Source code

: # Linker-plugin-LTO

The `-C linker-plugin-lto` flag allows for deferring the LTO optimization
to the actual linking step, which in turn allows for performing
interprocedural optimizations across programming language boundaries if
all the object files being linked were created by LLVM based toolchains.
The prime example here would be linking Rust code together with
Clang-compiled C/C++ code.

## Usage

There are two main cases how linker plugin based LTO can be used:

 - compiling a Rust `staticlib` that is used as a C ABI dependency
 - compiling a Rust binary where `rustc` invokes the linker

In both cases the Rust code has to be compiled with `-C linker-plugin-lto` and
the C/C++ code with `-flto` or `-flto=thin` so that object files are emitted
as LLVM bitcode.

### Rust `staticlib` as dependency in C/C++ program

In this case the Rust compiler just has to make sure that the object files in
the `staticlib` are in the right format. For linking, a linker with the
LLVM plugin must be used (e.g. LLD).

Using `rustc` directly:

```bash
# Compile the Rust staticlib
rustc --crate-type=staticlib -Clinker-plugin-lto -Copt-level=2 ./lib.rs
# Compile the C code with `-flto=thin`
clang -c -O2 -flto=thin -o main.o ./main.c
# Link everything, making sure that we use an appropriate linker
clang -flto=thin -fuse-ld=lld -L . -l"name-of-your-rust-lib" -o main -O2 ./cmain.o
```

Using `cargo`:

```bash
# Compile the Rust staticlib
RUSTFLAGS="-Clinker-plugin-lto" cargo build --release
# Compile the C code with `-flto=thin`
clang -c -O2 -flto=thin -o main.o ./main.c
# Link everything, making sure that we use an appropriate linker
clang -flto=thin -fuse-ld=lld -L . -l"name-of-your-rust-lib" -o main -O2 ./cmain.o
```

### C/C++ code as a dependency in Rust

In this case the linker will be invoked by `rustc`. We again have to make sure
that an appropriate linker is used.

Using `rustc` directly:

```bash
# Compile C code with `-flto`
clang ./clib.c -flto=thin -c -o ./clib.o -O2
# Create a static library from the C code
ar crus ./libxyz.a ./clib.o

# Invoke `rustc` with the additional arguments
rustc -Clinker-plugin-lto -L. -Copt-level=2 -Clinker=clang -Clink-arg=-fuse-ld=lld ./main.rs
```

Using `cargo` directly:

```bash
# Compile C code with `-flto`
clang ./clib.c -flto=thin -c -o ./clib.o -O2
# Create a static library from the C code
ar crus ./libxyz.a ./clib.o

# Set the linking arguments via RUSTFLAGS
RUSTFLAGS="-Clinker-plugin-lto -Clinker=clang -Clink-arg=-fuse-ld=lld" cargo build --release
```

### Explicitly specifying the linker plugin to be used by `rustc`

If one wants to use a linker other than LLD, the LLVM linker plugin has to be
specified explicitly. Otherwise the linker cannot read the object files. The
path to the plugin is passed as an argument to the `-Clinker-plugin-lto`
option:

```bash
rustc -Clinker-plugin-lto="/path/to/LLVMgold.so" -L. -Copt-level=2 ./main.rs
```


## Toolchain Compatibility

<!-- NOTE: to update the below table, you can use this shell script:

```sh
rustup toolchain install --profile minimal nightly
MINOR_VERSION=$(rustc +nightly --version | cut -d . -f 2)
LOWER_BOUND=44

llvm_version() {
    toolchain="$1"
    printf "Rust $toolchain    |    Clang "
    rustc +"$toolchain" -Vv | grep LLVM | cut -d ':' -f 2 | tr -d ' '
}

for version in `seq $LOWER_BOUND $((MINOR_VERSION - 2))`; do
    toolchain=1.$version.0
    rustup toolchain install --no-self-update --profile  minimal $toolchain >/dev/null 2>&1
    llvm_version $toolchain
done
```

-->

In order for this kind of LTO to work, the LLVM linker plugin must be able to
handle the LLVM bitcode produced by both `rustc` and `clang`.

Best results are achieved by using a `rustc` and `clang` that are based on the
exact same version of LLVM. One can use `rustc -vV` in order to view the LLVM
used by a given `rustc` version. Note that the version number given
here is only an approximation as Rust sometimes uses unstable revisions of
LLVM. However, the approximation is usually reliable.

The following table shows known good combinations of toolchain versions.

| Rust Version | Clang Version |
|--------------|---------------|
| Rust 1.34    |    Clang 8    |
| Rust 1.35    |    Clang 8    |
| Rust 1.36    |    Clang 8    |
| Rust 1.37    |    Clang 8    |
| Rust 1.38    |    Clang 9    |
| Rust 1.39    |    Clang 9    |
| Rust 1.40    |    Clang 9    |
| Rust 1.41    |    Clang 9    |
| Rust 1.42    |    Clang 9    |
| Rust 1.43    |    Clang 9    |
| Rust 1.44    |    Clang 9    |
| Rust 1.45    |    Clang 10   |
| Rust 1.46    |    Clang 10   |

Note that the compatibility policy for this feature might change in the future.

_DIRECTIONS_. Find the word "used" in the records. Copy every line it appears in.

_ANSWER SECTION_.
There are two main cases how linker plugin based LTO can be used:
 - compiling a Rust `staticlib` that is used as a C ABI dependency
LLVM plugin must be used (e.g. LLD).
that an appropriate linker is used.
### Explicitly specifying the linker plugin to be used by `rustc`
used by a given `rustc` version. Note that the version number given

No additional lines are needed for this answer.